- INPUT DATA -
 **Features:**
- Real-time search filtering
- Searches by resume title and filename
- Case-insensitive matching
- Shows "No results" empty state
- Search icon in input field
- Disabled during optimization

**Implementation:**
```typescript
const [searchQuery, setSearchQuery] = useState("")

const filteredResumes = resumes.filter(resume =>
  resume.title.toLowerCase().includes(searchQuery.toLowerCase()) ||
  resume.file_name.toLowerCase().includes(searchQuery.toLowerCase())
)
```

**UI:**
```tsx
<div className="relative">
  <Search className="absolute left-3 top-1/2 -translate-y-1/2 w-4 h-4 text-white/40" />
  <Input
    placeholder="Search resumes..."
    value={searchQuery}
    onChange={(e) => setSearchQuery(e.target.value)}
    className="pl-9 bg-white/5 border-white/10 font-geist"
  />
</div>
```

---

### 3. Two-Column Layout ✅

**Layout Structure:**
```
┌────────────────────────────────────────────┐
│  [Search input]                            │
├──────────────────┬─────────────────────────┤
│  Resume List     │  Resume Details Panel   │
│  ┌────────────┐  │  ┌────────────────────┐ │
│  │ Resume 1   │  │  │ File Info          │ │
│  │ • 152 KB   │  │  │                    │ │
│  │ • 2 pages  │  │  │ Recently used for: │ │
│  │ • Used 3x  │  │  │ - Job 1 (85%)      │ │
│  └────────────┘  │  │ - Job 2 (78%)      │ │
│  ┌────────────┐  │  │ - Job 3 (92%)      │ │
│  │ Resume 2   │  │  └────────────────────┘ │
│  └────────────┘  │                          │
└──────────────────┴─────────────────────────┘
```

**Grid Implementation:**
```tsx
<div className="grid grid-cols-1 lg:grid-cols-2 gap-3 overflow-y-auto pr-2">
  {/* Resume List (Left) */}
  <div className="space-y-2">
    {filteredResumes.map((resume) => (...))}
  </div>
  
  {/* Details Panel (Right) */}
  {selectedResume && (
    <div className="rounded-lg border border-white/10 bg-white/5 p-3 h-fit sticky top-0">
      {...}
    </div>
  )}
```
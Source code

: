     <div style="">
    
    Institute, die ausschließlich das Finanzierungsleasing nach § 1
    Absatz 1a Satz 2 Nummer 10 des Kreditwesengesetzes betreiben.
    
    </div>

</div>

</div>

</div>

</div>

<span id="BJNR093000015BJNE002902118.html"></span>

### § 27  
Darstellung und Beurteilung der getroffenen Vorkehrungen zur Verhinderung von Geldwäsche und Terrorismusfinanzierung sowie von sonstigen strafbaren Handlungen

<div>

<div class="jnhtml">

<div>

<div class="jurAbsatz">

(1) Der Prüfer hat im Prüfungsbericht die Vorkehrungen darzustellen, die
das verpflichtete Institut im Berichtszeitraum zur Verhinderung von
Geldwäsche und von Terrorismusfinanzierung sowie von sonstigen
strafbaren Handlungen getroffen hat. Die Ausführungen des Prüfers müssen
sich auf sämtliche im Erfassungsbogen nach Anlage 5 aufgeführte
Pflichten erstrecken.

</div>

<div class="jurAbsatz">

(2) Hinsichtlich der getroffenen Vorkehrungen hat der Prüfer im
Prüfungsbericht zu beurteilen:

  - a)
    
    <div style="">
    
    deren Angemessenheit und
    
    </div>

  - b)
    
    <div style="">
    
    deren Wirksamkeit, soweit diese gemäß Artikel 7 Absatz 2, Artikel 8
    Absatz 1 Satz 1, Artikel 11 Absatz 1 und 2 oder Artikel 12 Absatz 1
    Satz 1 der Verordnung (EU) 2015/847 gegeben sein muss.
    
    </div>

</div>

- PROBLEM STATEMENT -
Give the count of lines in the listing that hold the word "Verhinderung", and nothing else.

- SOLUTION -
2